But what's that in the logs? The cache hits stayed at 2 even if the ATestRel was explicitly queried for during refresh, but was not updated? A bit confusing, indeed. Going by what we know, since the ATestRel was not updated, it should have meant that the cache was hit. I'm no expert about what goes on in the very depths of the querying, but by beginning a trace from [EntityManagerImpl: 928:refresh(entity)] to [ObjectBuilder: 2133: buildWorkingCopyCloneFromRow();], I can only a simplified explanation of what I saw: fresh data for ATest2 was taken indeed, but since the ATest2 entity was not defined to be refreshed, it did not need to be rebuilt, retrieved, nor recached, and so that field of the refreshed ATest entity remained.

Perhaps a cache hit means that the cache was checked first? If you know the actual explanation, I would like to hear from you in the comments!

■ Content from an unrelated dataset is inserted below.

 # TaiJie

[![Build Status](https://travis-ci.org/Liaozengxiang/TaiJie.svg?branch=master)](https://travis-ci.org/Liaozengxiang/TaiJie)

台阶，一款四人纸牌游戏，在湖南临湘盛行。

Surely, in bigger apps, it becomes tedious to scatter these refresh calls, so let us move on.

2. QueryHint: Cache Usage

This one deserves a special mention, because I think it CAN BE misconception to use this for refreshing. Its setting called "DoNotCheckCache" sounds like the droid we're looking for. However, it isn't. This is already the default for JPA queries, and it enforces how some types of query behave when retrieving data, as in here. It actually means "Do Not Check Cache First", so that it can get primary keys for cache retrieval usage, and so that if special refresh settings are defined, then some, if not all, of the data is prepared for use.

Even if you use it on entityManager.find, it won't work -at least not for me. If you'd like to try it out anyway, here's the code I used for em2's transaction:


JPA Query	Entity Manager Find

3. QueryHints: Refresh and Refresh Cascade

Now these two are pretty much what we would want, since it they do what they seem, in all its unadulterated glory. As much as possible, this is what we would like to use. It can be put on entity manager methods and JPA Object queries.

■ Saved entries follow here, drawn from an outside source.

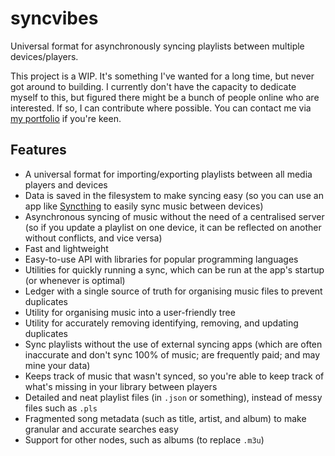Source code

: # syncvibes
Universal format for asynchronously syncing playlists between multiple devices/players.

This project is a WIP. It's something I've wanted for a long time, but never got around to building. I currently don't have the capacity to dedicate myself to this, but figured there might be a bunch of people online who are interested. If so, I can contribute where possible. You can contact me via [my portfolio](https://danieljs.tech) if you're keen.

## Features

* A universal format for importing/exporting playlists between all media players and devices
* Data is saved in the filesystem to make syncing easy (so you can use an app like [Syncthing](https://syncthing.net) to easily sync music between devices) 
* Asynchronous syncing of music without the need of a centralised server (so if you update a playlist on one device, it can be reflected on another without conflicts, and vice versa)
* Fast and lightweight
* Easy-to-use API with libraries for popular programming languages
* Utilities for quickly running a sync, which can be run at the app's startup (or whenever is optimal)
* Ledger with a single source of truth for organising music files to prevent duplicates
* Utility for organising music into a user-friendly tree
* Utility for accurately removing identifying, removing, and updating duplicates 
* Sync playlists without the use of external syncing apps (which are often inaccurate and don't sync 100% of music; are frequently paid; and may mine your data)
* Keeps track of music that wasn't synced, so you're able to keep track of what's missing in your library between players
* Detailed and neat playlist files (in `.json` or something), instead of messy files such as `.pls`
* Fragmented song metadata (such as title, artist, and album) to make granular and accurate searches easy
* Support for other nodes, such as albums (to replace `.m3u`)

REFRESH, by itself, only cascades to relationships explicitly mapped to cascade a refresh (also @PrivateOwned). Of course, this is modified by the REFRESH_CASCADE hint, which allows us a number of options.

It is such that I feel no need to demonstrate, although it has happened to me that using this combination (REFRESH and REFRESH_CASCADE.CascadeAllParts) has caused a relationship to merge to the database as an empty object, causing exceptions. I could not reproduce this problem yet, but I hope it is a rare case.

4. QueryHints: Cache Retrieve Mode (BYPASS) and Cache Store Mode (REFRESH)

These might also come across as intuitively sufficient, however they may be not in most cases.

CacheRetrieveMode.BYPASS works against the L2 cache. If what you are searching for is in the L1 cache, then it won't make a difference, no matter whether entity manager find or JPA Object Query is used. This is not the real problem, however.

Using CacheRetrieveMode.BYPASS will build only the root object with live data, and unlike REFRESH, the usage of fresh data is not cascaded onto relationships, even if a refresh cascade is defined as a hint or part of the mapping. But what it does build freshly, it also caches. Here is an example to try if you please (notice that only the root, ATest, has updated data):
CacheStoreMode.REFRESH, on the other hand, is quite the quirky one. In our setting, it would initially work like CacheRetrieveMode.BYPASS. However, its being a REFRESH is what makes it quirky. Even though it is a refresh, it does not automatically cascade for relationships that define a refresh cascade, but it refreshes relationships that are joined with the query for the root object, whether it be a left join through JPQL, or by annotation (!in my experience, with the exception of collection relationships). Below is sample code:
Additionally, it can work with REFRESH_CASCADE hints to emulate a refresh: use CascadePolicy.CascadeByMapping to emulate the default of the REFRESH hint, and CascadePolicy.CascadeAllParts to refresh it all.

5. Annotation: Cache: @Cache: disableHits and alwaysRefresh

Entity-level annotations!

The disableHits property of the Cache annotation will force a JPA Query to execute an actual database query when an attempt is made to build an instance of the annotated Entity, by telling the query to bypass checking the cache before the database is touched. It also does not work on entity manager find since the find checks the cache first. Does the setting sound familiar?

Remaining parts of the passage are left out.